**WHAT NEEDS TO BE DONE**
Work through the data below line by line and say how many lines hold "theory"; give only the number.

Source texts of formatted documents

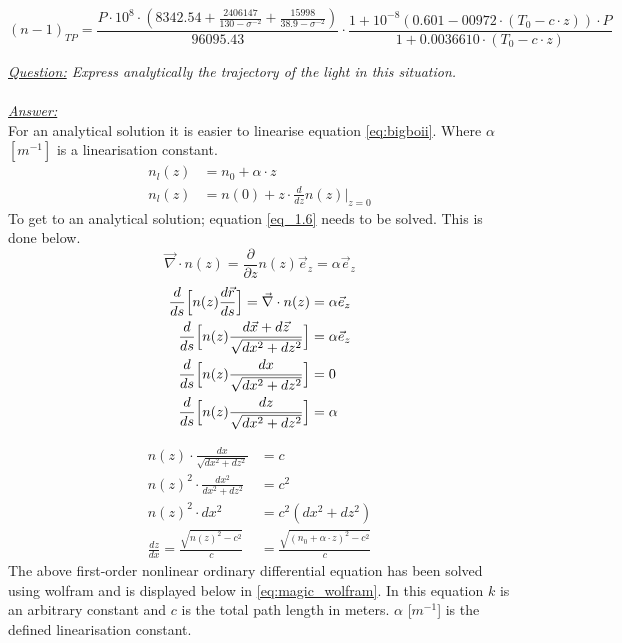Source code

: \documentclass{article}
\begin{document}
\begin{equation}
	(n-1)_{TP} = \frac{P\cdot 10^8 \cdot (8342.54 + \frac{2406147}{130-\sigma^{-2}}+\frac{15998}{38.9-\sigma^{-2}})}{96095.43}\cdot \frac{1+10^{-8}(0.601-00972\cdot (T_0 - c \cdot z))\cdot P}{1+0.0036610\cdot (T_0 - c \cdot z)}
	\label{eq:bigboii}
\end{equation}


\textit{\underline{Question:} Express analytically the trajectory of the light in this situation.}\\
\\
\textit{\underline{Answer:}} \\
For an analytical solution it is easier to linearise equation \ref{eq:bigboii}. Where $\alpha$ $[m^{-1}]$ is a linearisation constant.
\begin{align*}
	n_l(z) &= n_0 + \alpha \cdot z\\
	n_l(z) &= n(0) +z \cdot \frac{d}{dz}n(z)\rvert_{z=0}
\end{align*}
To get to an analytical solution; equation \ref{eq_1.6} needs to be solved. This is done below.
\begin{equation*}
	\vec{\nabla} \cdot n(z) = \frac{\partial}{\partial z}n(z) \vec{e}_z = \alpha \vec{e}_z
\end{equation*}
\begin{align*}
	\frac{d}{ds} \Bigl[n(z)\frac{d\vec{r}}{ds}\Bigr] = \vec{\nabla}\cdot n(z) &= \alpha \vec{e}_z\\
	\frac{d}{ds} \Bigl[n(z)\frac{d\vec{x}+d\vec{z}}{\sqrt{dx^2 + dz^2}}\Bigr] &= \alpha \vec{e}_z\\
	\frac{d}{ds} \Bigl[n(z)\frac{dx}{\sqrt{dx^2 + dz^2}}\Bigr] &= 0\\
	\frac{d}{ds} \Bigl[n(z)\frac{dz}{\sqrt{dx^2 + dz^2}}\Bigr] &= \alpha\\
\end{align*}

\begin{align*}
	n(z)\cdot \frac{dx}{\sqrt{dx^2 + dz^2}} &= c\\
	n(z)^2 \cdot \frac{dx^2}{dx^2 + dz^2} &= c^2\\
	n(z)^2 \cdot dx^2 &= c^2(dx^2 + dz^2)\\
	\frac{dz}{dx} = \frac{\sqrt{n(z)^2 -c^2}}{c} &= \frac{\sqrt{(n_0+\alpha\cdot z)^2 -c^2}}{c}
\end{align*}
The above first-order nonlinear ordinary differential equation has been solved using wolfram and is displayed below in \ref{eq:magic_wolfram}. In this equation $k$ is an arbitrary constant and $c$ is the total path length in meters. $\alpha$ [$m^{-1}$] is the defined linearisation constant.
\end{document}
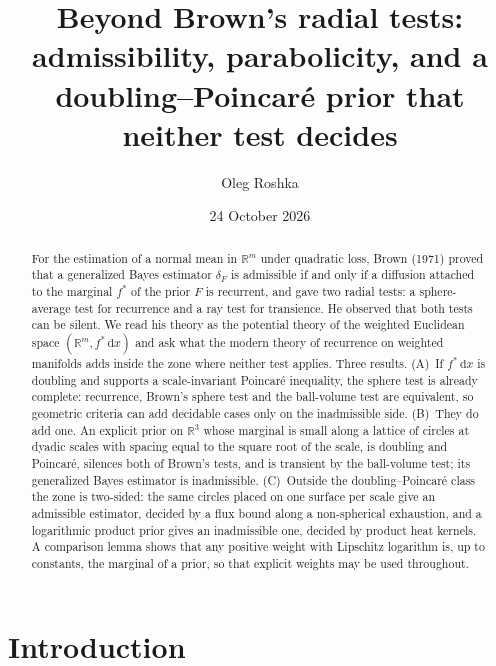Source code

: \documentclass[11pt]{amsart}
\title[Beyond Brown's radial tests]{Beyond Brown's radial tests:\\ admissibility, parabolicity, and a doubling--Poincar\'e prior that neither test decides}
\author{Oleg Roshka}
\date{24 October 2026}
\newcommand{\R}{\mathbb{R}}
\newcommand{\dd}{\,\mathrm{d}}
\theoremstyle{plain}
\theoremstyle{definition}
\theoremstyle{remark}
\begin{document}
\begin{abstract}
For the estimation of a normal mean in $\R^m$ under quadratic loss, Brown (1971)
proved that a generalized Bayes estimator $\delta_F$ is admissible if and only if
a diffusion attached to the marginal $f^*$ of the prior $F$ is recurrent, and
gave two radial tests: a sphere-average test for recurrence and a ray test for
transience. He observed that both tests can be silent. We read his theory as the
potential theory of the weighted Euclidean space $(\R^m,f^*\dd x)$ and ask what
the modern theory of recurrence on weighted manifolds adds inside the zone where
neither test applies. Three results. (A)~If $f^*\dd x$ is doubling and supports a
scale-invariant Poincar\'e inequality, the sphere test is already complete:
recurrence, Brown's sphere test and the ball-volume test are equivalent, so
geometric criteria can add decidable cases only on the inadmissible side.
(B)~They do add one. An explicit prior on $\R^3$ whose marginal is small along a
lattice of circles at dyadic scales with spacing equal to the square root of the scale, is
doubling and Poincar\'e, silences both of Brown's tests, and is transient by the
ball-volume test; its generalized Bayes estimator is inadmissible. (C)~Outside
the doubling--Poincar\'e class the zone is two-sided: the same circles placed on
one surface per scale give an admissible estimator, decided by a flux bound along
a non-spherical exhaustion, and a logarithmic product prior gives an inadmissible
one, decided by product heat kernels. A comparison lemma shows that any positive
weight with Lipschitz logarithm is, up to constants, the marginal of a prior, so
that explicit weights may be used throughout.
\end{abstract}

\maketitle

\section{Introduction}\label{sec:intro}
\end{document}
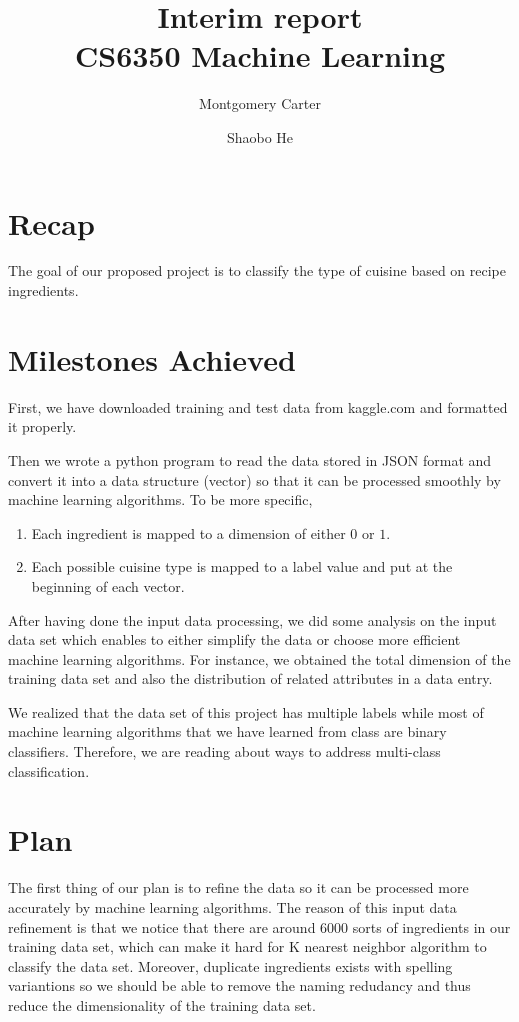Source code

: \documentclass[11pt]{article}
\title{Interim report\\CS6350 Machine Learning}
\author{Montgomery Carter \and Shaobo He}
\begin{document}
\maketitle

\section{Recap}
The goal of our proposed project is to classify the type of cuisine based on recipe ingredients.
\section{Milestones Achieved}
\label{sec:background}
First, we have downloaded training and test data from kaggle.com and formatted it properly.

Then we wrote a python program to read the data stored in JSON format and convert it into a data structure (vector)
so that it can be processed smoothly by machine learning algorithms. To be more specific,
	\begin{enumerate}
		\item Each ingredient is mapped to a dimension of either $0$ or $1$.
		\item Each possible cuisine type is mapped to a label value and put at the beginning of each vector.
	\end{enumerate}

After having done the input data processing, we did some analysis on the input data set which enables to either simplify the data or choose more efficient machine learning algorithms. For instance, we obtained the total dimension of the training data set and also the distribution of related attributes in a data entry. 

We realized that the data set of this project has multiple labels while most of machine learning algorithms that we have learned from class are binary classifiers. Therefore, we are reading about ways to address multi-class classification.\cite{wiki}


\section{Plan}
\label{sec:plan}

The first thing of our plan is to refine the data so it can be processed more accurately by machine learning algorithms. The reason of this input data refinement is that
we notice that there are around $6000$ sorts of ingredients in our training data set, which can make it hard for K nearest neighbor algorithm to classify the data set.
Moreover, duplicate ingredients exists with spelling variantions so we should be able to remove the naming redudancy and thus reduce the dimensionality of the training data set.
\end{document}
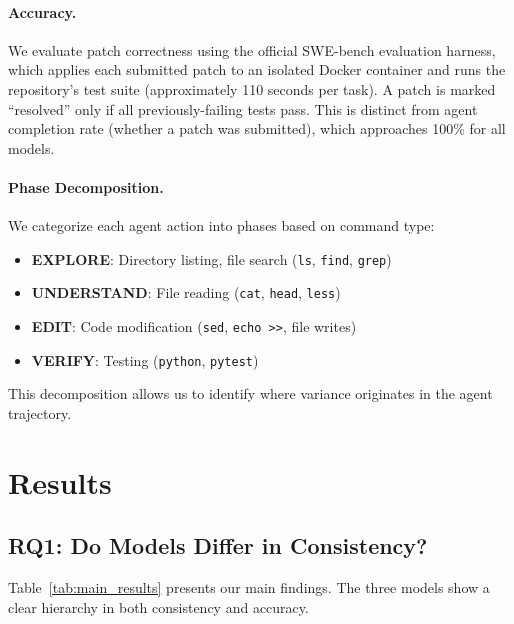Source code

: \documentclass{article}
\begin{document}
\paragraph{Accuracy.} We evaluate patch correctness using the official SWE-bench evaluation harness, which applies each submitted patch to an isolated Docker container and runs the repository's test suite (approximately 110 seconds per task). A patch is marked ``resolved'' only if all previously-failing tests pass. This is distinct from agent completion rate (whether a patch was submitted), which approaches 100\% for all models.

\paragraph{Phase Decomposition.} We categorize each agent action into phases based on command type:
\begin{itemize}
    \item \textbf{EXPLORE}: Directory listing, file search (\texttt{ls}, \texttt{find}, \texttt{grep})
    \item \textbf{UNDERSTAND}: File reading (\texttt{cat}, \texttt{head}, \texttt{less})
    \item \textbf{EDIT}: Code modification (\texttt{sed}, \texttt{echo >>}, file writes)
    \item \textbf{VERIFY}: Testing (\texttt{python}, \texttt{pytest})
\end{itemize}

This decomposition allows us to identify where variance originates in the agent trajectory.

\section{Results}
\label{sec:results}

\subsection{RQ1: Do Models Differ in Consistency?}

Table~\ref{tab:main_results} presents our main findings. The three models show a clear hierarchy in both consistency and accuracy.
\end{document}
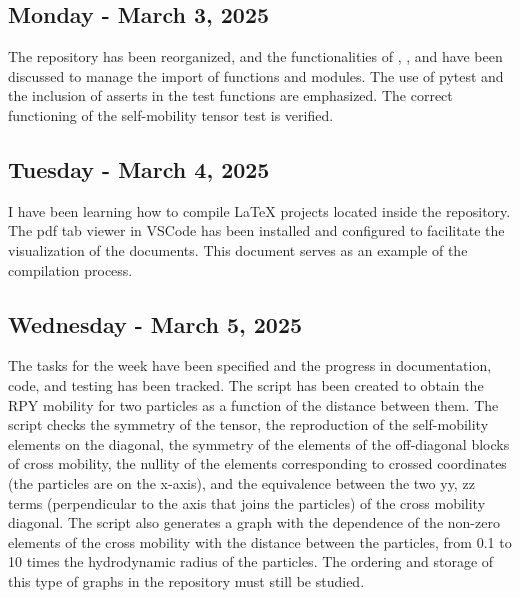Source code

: \documentclass[12pt]{article} %
\begin{document}
\subsection{Monday - March 3, 2025}
The repository has been reorganized, and the functionalities of , ,
and  have been discussed to manage the import of functions and modules. 
The use of pytest and the inclusion of asserts in the test functions are emphasized. 
The correct functioning of the self-mobility tensor test is verified.

\subsection{Tuesday - March 4, 2025}
I have been learning how to compile LaTeX projects located inside the repository.
The pdf tab viewer in VSCode has been installed and configured to facilitate the 
visualization of the documents. This document serves as an example of the compilation 
process.

\subsection{Wednesday - March 5, 2025}
The tasks for the week have been specified and the progress in documentation, code, and testing has been tracked.
The script  has been created to obtain 
the RPY mobility for two particles as a function of the distance 
between them. The script checks the symmetry of the tensor, the 
reproduction of the self-mobility elements on the diagonal, the 
symmetry of the elements of the off-diagonal blocks of cross mobility,
the nullity of the elements corresponding to crossed coordinates 
(the particles are on the x-axis), and the equivalence between the 
two yy, zz terms (perpendicular to the axis that joins the particles) 
of the cross mobility diagonal. The script also generates a graph
with the dependence of the non-zero elements of the cross mobility
with the distance between the particles, from 0.1 to 10 times the
hydrodynamic radius of the particles. The ordering and storage of
this type of graphs in the repository must still be studied.
\end{document}
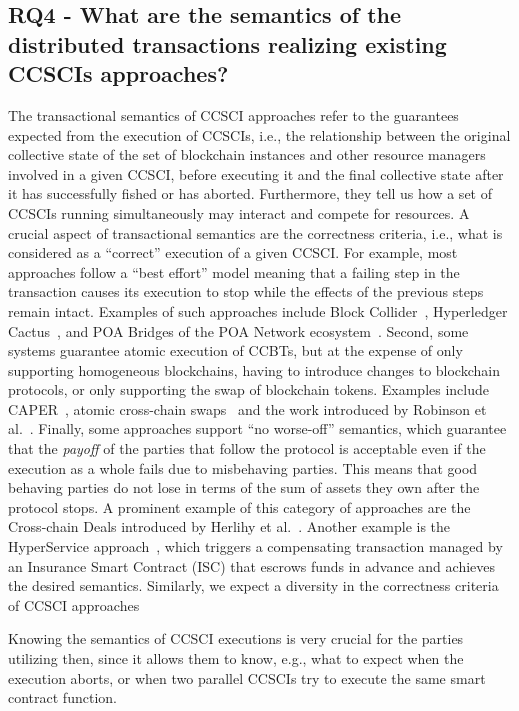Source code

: \documentclass[review]{elsarticle}
\begin{document}
\subsection*{RQ4 - What are the semantics of the distributed transactions realizing existing CCSCIs approaches?}
The transactional semantics of CCSCI approaches refer to the guarantees expected from the execution of CCSCIs, i.e., the relationship between the original collective state of the set of blockchain instances and other resource managers involved in a given CCSCI, before executing it and the final collective state after it has successfully fished or has aborted.
Furthermore, they tell us how a set of CCSCIs running simultaneously may interact and compete for resources.
A crucial aspect of transactional semantics are the correctness criteria, i.e., what is considered as a \enquote{correct} execution of a given CCSCI.
For example, most approaches follow a \enquote{best effort} model meaning that a failing step in the transaction causes its execution to stop while the effects of the previous steps remain intact.
Examples of such approaches include Block Collider~\cite{Jain2018Collider}, Hyperledger Cactus~\cite{Montgomery2020Cactus}, and POA Bridges of the POA Network ecosystem~\cite{Barinov2018POA}.
Second, some systems guarantee atomic execution of CCBTs, but at the expense of only supporting homogeneous blockchains, having to introduce changes to blockchain protocols, or only supporting the swap of blockchain tokens.
Examples include CAPER~\cite{Amiri2019CAPER}, atomic cross-chain swaps~\cite{Herlihy2018AtomicCCSwaps} and the work introduced by Robinson et al.~\cite{Robinson2020AtomicCCTx}.
Finally, some approaches support \enquote{no worse-off} semantics, which guarantee that the \textit{payoff} of the parties that follow the protocol is acceptable even if the execution as a whole fails due to misbehaving parties.
This means that good behaving parties do not lose in terms of the sum of assets they own after the protocol stops.
A prominent example of this category of approaches are the Cross-chain Deals introduced by Herlihy et al.~\cite{Herlihy2019CCDeals}.
Another example is the HyperService approach~\cite{Liu2019Hyperservice}, which triggers a compensating transaction managed by an Insurance Smart Contract (ISC) that escrows funds in advance and achieves the desired semantics.
Similarly, we expect a diversity in the correctness criteria of CCSCI approaches

Knowing the semantics of CCSCI executions is very crucial for the parties utilizing then, since it allows them to know, e.g., what to expect when the execution aborts, or when two parallel CCSCIs try to execute the same smart contract function.
\end{document}
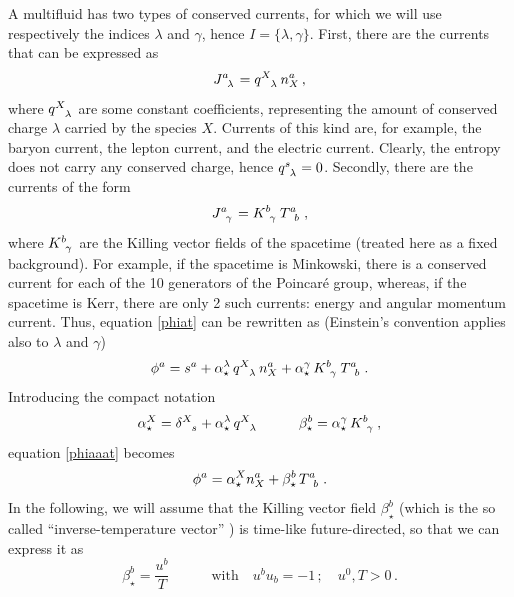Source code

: \documentclass[a4paper, amsfonts, amssymb, amsmath, reprint, showkeys, nofootinbib, twoside, onecolumn,notitlepage]{revtex4-1}
\newcommand{\spc}{\quad \quad \quad}
\theoremstyle{definition}
\theoremstyle{theorem}
\begin{document}
A multifluid has two types of conserved currents, for which we will use respectively the indices $\lambda$ and $\gamma$, hence $I=\{ \lambda, \gamma \}$. First, there are the currents that can be expressed as 
\begin{equation}
J\indices{^a _\lambda} = q\indices{^X _\lambda} \, n_X^a \, ,
\end{equation}
where $q\indices{^X _\lambda}$ are some constant coefficients, representing the amount of conserved charge $\lambda$ carried by the species $X$. Currents of this kind are, for example, the baryon current, the lepton current, and the electric current. Clearly, the entropy does not carry any conserved charge, hence $q\indices{^s _\lambda }=0$. Secondly, there are the currents of the form \cite{Hawking1973}
\begin{equation}
J\indices{^a _\gamma} = K\indices{^b _\gamma} \, T\indices{^a _b} \, ,
\end{equation}
where $K\indices{^b _\gamma}$ are the Killing vector fields of the spacetime (treated here as a fixed background). For example, if the spacetime is Minkowski, there is a conserved current for each of the 10 generators of the Poincar\'e group, whereas, if the spacetime is Kerr, there are only 2 such currents: energy and angular momentum current. Thus, equation \eqref{phiat} can be rewritten as (Einstein's convention applies also to $\lambda$ and $\gamma$)
\begin{equation}\label{phiaaat}
\phi^a = s^a +\alpha^\lambda_\star \, q\indices{^X _\lambda} \, n_X^a + \alpha^\gamma_\star \, K\indices{^b _\gamma} \, T\indices{^a _b} \, .
\end{equation}
Introducing the compact notation
\begin{equation}\label{alphastarxxx}
\alpha^X_\star = \delta\indices{^X _s} + \alpha^\lambda_\star \, q\indices{^X _\lambda} \spc \beta^b_\star = \alpha^\gamma_\star \, K\indices{^b _\gamma} \, ,
\end{equation}
equation \eqref{phiaaat} becomes
\begin{equation}\label{barbossa153}
\phi^a = \alpha^X_\star n_X^a + \beta^b_\star \, T\indices{^a _b} \, .
\end{equation}
In the following, we will assume that the Killing vector field $\beta^b_\star$ (which is the so called ``inverse-temperature vector'' \cite{Becattini2016}) is time-like future-directed, so that we can express it as
\begin{equation}\label{uT}
\beta^b_\star = \dfrac{u^b}{T} \spc \text{with} \quad u^b u_b=-1 \, ; \quad u^0,T>0 \, .
\end{equation} 
\end{document}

**ANSWER BOX**
3